Globalization beyond national borders is recently advocated to call for an international network, but it tends to give preferrence to the will of the strong and to ignore that of the weak, which needs to be noted with concern. What is desirable in this connection is to promote human activity flexibly and positively with due consideration to the voice of the weak. The political control exercised by some countries by means if IT, is something one needs to be mindful about lest the weak might be left out.

I firmly believe that we have to take highest priority to establish the new theory, “spirituality” which links the whole world overcoming every ideology or religions. It does promote volunteer activities accepting each other’s sense of values.

I would like to propose here the development of program which is a universal support system or “mandala” system. Let each volunteer take up his activity locally with the consciousness that all other volunteers are linked up with him for the peace of the world.

Volunteer leaders from different parts of the world, who are here today for this significant gathering in India, let each one of you ask questions yourself.. Where would you turn your anger? Your sorrow?

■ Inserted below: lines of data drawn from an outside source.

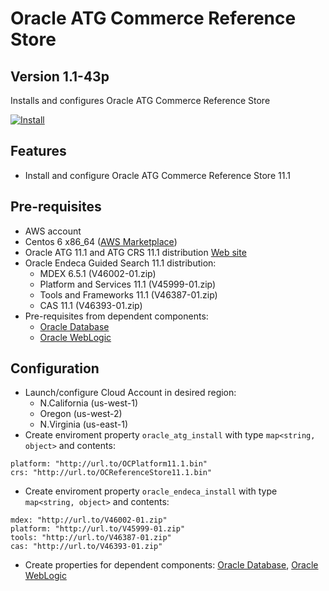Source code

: Oracle ATG Commerce Reference Store
=====

Version 1.1-43p
-------------

Installs and configures Oracle ATG Commerce Reference Store

[![Install](https://raw.github.com/qubell-bazaar/component-skeleton/master/img/install.png)](https://express.tonomi.com/applications/upload?metadataUrl=https://raw.github.com/qubell-bazaar/component-oracle-atg/1.1-43p/meta.yml)

Features
--------

 - Install and configure Oracle ATG Commerce Reference Store 11.1

Pre-requisites
--------------

 - AWS account
 - Centos 6 x86_64 ([AWS Marketplace](https://aws.amazon.com/marketplace/pp/B00A6KUVBW))
 - Oracle ATG 11.1 and ATG CRS 11.1 distribution [Web site](http://www.oracle.com/us/products/applications/atg/web-commerce/index.html)
 - Oracle Endeca Guided Search 11.1 distribution:
   - MDEX 6.5.1 (V46002-01.zip)
   - Platform and Services 11.1 (V45999-01.zip)
   - Tools and Frameworks 11.1 (V46387-01.zip)
   - CAS 11.1 (V46393-01.zip)
 - Pre-requisites from dependent components:
   - [Oracle Database](https://github.com/qubell-bazaar/component-oracle-db/)
   - [Oracle WebLogic](https://github.com/qubell-bazaar/component-oracle-weblogic/)

Configuration
-------------

 - Launch/configure Cloud Account in desired region:
   - N.California (us-west-1)
   - Oregon (us-west-2)
   - N.Virginia (us-east-1)
 - Create enviroment property `oracle_atg_install` with type `map<string, object>` and contents:
```
platform: "http://url.to/OCPlatform11.1.bin"
crs: "http://url.to/OCReferenceStore11.1.bin"
```
 - Create enviroment property `oracle_endeca_install` with type `map<string, object>` and contents:
```
mdex: "http://url.to/V46002-01.zip"
platform: "http://url.to/V45999-01.zip"
tools: "http://url.to/V46387-01.zip"
cas: "http://url.to/V46393-01.zip"
```
 - Create properties for dependent components: [Oracle Database](https://github.com/qubell-bazaar/component-oracle-db/), [Oracle WebLogic](https://github.com/qubell-bazaar/component-oracle-weblogic/)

Your hostility.? To tell the truth, clue to the solution of all these problems lies right inside your own heart.

Let us overcome selfishness on our part, and feel our lives bound together with the world. Close your eyes and feel the warmth of the hands, the soul and the love of your neighbors sitting next to you. Let us join hands and pray to protect our earth tenderly with loving care. Let us do what we can for peace of the world.

Breathe deeply and slowly open your eyes.
Thank you very much for your patience listening to me.